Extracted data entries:
※ ※ ※

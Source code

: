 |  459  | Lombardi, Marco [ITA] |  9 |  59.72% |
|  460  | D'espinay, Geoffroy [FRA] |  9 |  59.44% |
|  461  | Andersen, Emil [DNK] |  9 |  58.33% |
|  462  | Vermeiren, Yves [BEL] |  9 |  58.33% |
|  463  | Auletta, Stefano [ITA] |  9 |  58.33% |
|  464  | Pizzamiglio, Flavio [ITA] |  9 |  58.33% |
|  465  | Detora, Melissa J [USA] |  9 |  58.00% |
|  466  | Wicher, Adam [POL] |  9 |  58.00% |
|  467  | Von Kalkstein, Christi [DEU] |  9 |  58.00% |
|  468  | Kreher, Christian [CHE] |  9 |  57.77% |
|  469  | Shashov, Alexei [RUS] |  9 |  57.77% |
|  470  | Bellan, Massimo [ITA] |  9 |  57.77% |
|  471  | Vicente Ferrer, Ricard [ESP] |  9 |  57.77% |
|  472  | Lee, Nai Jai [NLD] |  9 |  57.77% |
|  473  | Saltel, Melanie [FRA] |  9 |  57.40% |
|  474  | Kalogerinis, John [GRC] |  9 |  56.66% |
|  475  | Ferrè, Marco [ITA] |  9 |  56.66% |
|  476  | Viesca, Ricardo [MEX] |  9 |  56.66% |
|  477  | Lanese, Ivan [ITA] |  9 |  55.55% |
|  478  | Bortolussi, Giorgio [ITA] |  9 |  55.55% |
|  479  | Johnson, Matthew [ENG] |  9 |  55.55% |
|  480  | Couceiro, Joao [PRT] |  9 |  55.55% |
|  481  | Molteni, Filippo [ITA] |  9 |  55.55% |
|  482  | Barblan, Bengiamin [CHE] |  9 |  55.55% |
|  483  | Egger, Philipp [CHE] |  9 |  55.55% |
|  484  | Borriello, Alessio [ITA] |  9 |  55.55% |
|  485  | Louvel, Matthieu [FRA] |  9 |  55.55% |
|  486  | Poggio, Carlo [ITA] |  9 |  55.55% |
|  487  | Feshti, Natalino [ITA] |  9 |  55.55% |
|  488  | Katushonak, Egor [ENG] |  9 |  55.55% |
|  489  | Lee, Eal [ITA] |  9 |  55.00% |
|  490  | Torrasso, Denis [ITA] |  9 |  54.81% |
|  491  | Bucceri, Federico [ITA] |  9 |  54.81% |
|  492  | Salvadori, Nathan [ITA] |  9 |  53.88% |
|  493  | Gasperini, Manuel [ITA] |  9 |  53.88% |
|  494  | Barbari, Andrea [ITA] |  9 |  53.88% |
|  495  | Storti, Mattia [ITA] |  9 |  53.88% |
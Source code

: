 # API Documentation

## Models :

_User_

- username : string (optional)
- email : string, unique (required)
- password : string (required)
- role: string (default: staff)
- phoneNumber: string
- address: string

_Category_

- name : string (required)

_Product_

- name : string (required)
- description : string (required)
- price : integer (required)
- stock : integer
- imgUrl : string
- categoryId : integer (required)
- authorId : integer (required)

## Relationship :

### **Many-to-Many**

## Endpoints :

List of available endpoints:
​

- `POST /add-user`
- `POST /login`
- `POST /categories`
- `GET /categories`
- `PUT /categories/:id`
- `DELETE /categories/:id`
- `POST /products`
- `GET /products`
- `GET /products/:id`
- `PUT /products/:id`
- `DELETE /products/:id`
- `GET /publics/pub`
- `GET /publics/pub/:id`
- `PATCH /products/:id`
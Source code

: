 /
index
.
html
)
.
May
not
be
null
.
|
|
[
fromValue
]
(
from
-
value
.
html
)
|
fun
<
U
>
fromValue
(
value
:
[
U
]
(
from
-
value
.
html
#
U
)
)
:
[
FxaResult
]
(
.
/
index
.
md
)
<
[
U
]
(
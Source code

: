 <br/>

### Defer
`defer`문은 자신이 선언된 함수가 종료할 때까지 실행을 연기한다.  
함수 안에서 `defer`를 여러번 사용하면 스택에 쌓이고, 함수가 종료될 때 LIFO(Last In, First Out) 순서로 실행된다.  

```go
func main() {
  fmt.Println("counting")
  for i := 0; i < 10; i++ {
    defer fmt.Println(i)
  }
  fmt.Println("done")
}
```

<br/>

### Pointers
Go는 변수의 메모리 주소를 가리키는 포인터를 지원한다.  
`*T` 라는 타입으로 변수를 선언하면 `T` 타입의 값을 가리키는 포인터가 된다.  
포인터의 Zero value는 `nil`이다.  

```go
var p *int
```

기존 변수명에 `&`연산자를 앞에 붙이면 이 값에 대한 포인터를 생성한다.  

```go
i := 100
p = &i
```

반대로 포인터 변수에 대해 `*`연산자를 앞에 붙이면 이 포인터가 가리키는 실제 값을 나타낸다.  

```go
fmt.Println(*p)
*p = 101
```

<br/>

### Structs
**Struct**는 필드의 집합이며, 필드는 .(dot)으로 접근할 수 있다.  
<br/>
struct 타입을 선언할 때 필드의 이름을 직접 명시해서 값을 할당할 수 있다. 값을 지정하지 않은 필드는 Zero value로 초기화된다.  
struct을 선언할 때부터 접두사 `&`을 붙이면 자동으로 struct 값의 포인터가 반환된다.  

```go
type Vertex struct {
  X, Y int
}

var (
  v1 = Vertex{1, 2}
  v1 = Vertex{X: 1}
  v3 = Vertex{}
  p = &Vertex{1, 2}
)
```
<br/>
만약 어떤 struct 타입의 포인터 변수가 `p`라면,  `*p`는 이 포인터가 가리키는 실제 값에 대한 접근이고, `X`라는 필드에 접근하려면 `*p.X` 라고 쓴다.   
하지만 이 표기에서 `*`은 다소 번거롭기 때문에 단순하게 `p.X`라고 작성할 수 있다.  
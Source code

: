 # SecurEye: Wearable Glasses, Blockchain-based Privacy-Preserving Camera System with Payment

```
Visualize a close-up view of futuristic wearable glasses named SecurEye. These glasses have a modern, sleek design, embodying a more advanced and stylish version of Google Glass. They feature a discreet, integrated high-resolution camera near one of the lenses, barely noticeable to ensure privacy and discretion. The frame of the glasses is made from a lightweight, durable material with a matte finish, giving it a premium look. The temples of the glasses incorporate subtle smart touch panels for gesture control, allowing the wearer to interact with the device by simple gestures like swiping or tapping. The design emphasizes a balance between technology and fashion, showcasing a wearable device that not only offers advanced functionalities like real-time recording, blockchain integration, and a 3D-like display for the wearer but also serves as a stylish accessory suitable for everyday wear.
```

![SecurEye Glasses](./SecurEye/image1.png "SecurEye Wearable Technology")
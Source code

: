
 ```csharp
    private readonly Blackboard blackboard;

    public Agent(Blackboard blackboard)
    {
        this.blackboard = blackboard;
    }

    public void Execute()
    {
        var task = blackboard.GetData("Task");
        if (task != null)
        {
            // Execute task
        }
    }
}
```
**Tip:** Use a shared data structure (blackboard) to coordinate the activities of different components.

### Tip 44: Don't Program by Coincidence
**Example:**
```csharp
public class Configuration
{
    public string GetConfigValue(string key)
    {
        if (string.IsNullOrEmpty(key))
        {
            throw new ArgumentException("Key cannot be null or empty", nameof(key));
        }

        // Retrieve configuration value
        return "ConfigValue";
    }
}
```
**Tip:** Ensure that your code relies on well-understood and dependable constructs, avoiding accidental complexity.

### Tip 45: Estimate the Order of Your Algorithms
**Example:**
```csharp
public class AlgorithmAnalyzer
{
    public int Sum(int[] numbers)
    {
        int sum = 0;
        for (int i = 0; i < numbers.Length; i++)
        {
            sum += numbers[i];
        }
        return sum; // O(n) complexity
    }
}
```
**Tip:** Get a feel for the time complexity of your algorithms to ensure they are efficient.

※ ※ ※

#### What you are asked to do
Above are the records. Print exactly, and only, the lines from the line with "Kalogerinis, John [GRC]" to the line with "Bucceri, Federico [ITA]", both inclusive.

#### Exercise response
|  474  | Kalogerinis, John [GRC] |  9 |  56.66% |
|  475  | Ferrè, Marco [ITA] |  9 |  56.66% |
|  476  | Viesca, Ricardo [MEX] |  9 |  56.66% |
|  477  | Lanese, Ivan [ITA] |  9 |  55.55% |
|  478  | Bortolussi, Giorgio [ITA] |  9 |  55.55% |
|  479  | Johnson, Matthew [ENG] |  9 |  55.55% |
|  480  | Couceiro, Joao [PRT] |  9 |  55.55% |
|  481  | Molteni, Filippo [ITA] |  9 |  55.55% |
|  482  | Barblan, Bengiamin [CHE] |  9 |  55.55% |
|  483  | Egger, Philipp [CHE] |  9 |  55.55% |
|  484  | Borriello, Alessio [ITA] |  9 |  55.55% |
|  485  | Louvel, Matthieu [FRA] |  9 |  55.55% |
|  486  | Poggio, Carlo [ITA] |  9 |  55.55% |
|  487  | Feshti, Natalino [ITA] |  9 |  55.55% |
|  488  | Katushonak, Egor [ENG] |  9 |  55.55% |
|  489  | Lee, Eal [ITA] |  9 |  55.00% |
|  490  | Torrasso, Denis [ITA] |  9 |  54.81% |
|  491  | Bucceri, Federico [ITA] |  9 |  54.81% |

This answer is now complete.